By the time you’re done studying this chapter, you should be able to calculate the pH of an aqueous buffered or non-buffered system, calculate concentrations of components present at various stages of a titration, assess solubility equilibria, and use the common ion effect and complex ion equilibria concepts to control solute concentrations.

15.1buffer solutions

Skills to Master:

• Using the buffer equation to calculate pH of a buffer solution.
• Calculating the pH of a buffered solution after.

Key Terms:

• Buffer – a mixture of a weak conjugate acid/base pair in roughly equal proportions.
• Buffer components – the weak conjugate acid/base pair.
• Buffer ratio – ratio of weak acid to conjugate base.
• Buffer capacity – the amount of weak acid and conjugate base present in the buffer.

Key Concepts:

• A buffer resists changes in pH because the conjugate acid/base pair can react with either added base or acid.
• A buffer has both a weak acid and its conjugate base as major components in the solution. (Note: The weak acid and conjugate base are typically within a 10-fold concentration range of each other.)
• Buffer components are often abbreviated “HA” and “A-” to describe the conjugate acid/base pair.
• The concentration of the total buffer components is the sum of the concentration of HA and A-.

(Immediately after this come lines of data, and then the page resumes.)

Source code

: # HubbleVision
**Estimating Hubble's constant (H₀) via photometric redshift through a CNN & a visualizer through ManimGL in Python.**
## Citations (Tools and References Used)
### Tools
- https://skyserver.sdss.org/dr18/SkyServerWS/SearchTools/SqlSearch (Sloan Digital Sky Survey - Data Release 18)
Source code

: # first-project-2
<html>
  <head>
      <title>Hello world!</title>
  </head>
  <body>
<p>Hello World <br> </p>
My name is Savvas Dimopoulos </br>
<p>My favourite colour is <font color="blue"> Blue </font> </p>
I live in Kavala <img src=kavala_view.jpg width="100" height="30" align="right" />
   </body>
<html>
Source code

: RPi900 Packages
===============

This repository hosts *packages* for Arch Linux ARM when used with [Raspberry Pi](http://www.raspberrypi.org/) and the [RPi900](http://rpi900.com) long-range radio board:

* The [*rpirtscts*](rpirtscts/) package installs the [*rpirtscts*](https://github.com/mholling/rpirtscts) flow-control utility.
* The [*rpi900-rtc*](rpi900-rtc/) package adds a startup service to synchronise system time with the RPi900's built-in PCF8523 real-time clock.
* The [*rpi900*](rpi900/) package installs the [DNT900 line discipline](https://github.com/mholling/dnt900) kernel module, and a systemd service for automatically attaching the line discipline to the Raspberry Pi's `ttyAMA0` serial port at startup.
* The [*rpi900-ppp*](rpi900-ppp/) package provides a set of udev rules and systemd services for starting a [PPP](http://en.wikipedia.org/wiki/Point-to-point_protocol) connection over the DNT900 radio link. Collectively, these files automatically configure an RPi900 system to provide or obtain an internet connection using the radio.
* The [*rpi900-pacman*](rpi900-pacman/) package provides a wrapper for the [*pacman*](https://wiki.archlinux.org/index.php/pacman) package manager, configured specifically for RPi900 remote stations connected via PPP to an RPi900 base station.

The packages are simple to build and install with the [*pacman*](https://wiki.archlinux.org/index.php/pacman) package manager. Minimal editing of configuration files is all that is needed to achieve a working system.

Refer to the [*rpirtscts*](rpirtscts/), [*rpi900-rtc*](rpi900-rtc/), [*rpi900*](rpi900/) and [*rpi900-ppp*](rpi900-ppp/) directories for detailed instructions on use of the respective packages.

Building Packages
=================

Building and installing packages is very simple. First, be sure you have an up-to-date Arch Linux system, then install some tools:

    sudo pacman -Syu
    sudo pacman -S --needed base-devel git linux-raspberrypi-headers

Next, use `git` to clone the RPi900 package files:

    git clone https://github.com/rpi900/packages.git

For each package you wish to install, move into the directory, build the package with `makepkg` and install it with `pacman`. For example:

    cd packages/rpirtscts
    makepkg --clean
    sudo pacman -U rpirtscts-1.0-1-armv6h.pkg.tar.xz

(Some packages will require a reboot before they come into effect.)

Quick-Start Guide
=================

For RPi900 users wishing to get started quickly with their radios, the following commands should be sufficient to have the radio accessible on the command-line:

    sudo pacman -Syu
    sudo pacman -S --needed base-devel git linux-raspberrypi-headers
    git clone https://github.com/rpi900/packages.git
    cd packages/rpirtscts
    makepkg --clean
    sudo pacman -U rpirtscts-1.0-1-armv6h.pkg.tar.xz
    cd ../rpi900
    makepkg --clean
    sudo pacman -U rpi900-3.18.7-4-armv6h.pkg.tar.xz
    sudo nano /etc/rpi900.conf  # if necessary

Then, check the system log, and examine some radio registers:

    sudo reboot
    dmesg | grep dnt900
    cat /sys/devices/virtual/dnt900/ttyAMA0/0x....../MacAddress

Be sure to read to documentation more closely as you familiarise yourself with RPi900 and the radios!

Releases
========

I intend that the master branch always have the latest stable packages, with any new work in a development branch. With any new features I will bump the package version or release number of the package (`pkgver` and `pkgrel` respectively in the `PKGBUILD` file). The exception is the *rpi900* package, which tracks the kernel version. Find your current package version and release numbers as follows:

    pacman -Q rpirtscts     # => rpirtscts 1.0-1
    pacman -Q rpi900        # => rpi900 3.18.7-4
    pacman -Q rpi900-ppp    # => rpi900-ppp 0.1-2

A buffer works because whatever strong acid or base is added to it will react with one of the buffer components essentially 100%, until that entire buffer component has been consumed. For example, if a strong acid is added, it will react with the weak base component:

H3O+ (aq) + A- (aq) →H2O (l) + HA (aq)

Notice that this reaction is the reverse of a weak acid dissociation: Keq = 1/Ka. The value of this reaction’s equilibrium constant will be huge. The reaction will occur essentially 100%.

Key Concepts:

• A strong acid (H3O+ ) mixing with a weak base (A-) will react essentially 100%.
• A strong base (OH-) mixing with a weak acid (HA) will react essentially 100%.

A buffer is like a sponge for acids and bases. It can be tailored to your needs:

• A big sponge: 2 mol HA & 2 mol A-

• A small sponge: 0.00010 mol HA & 0.00010 mol A-

• A sponge that specializes in absorbing added acid: 0.1 mol HA & 0.5 mol A-

• A sponge that specializes in absorbing added base: 0.5 mol HA & 0.1 mol A-

To put the above “sponge” analogies into chemistry terms,

• the big sponge has a much greater buffer capacity than the small sponge – it can absorb 20,000 times more added acid or base than the small sponge.
• The big sponge has a buffer ratio of 1:1 A-/HA. So does the little sponge. The sponge specializing in absorbing acid has a buffer ratio of 5:1 A-/HA. What’s the buffer ratio of the sponge that specializes in absorbing added base?

Exercise 1: Use the pictures shown to answer the questions. Color key: black = A-, white = H+, grey = oxygen. Only major species are shown. Water molecules have been omitted for clarity. a) Identify whether or not each is a buffer. b) For the boxes that contain buffers, what is the buffer ratio for each? c) Which buffer is capable of absorbing the most H3O+?

Strategy and Solution:

a)A buffer contains both a weak acid and its conjugate base within a roughly 10-fold concentration range of each other. In these systems, we see that “HA” is being used to describe a weak acid and “A-” is that acid’s conjugate base. Solution A is a buffer because both weak acid and its conjugate base are present in measurable quantities: Solution A contains 1 HA and 2 A-. Solution B is not a buffer. It contains the weak acid, HA, but no amount of conjugate base is shown. Solution C is not a buffer because it contains the conjugate base of HA, but it does not contain HA. Furthermore, Solution C contains excess OH-, which would not be present if a buffer were present because the buffer would consume all of the OH-. Solution D is a buffer because it contains 3 HA and 3 A- (the conjugate acid/base pair is present.)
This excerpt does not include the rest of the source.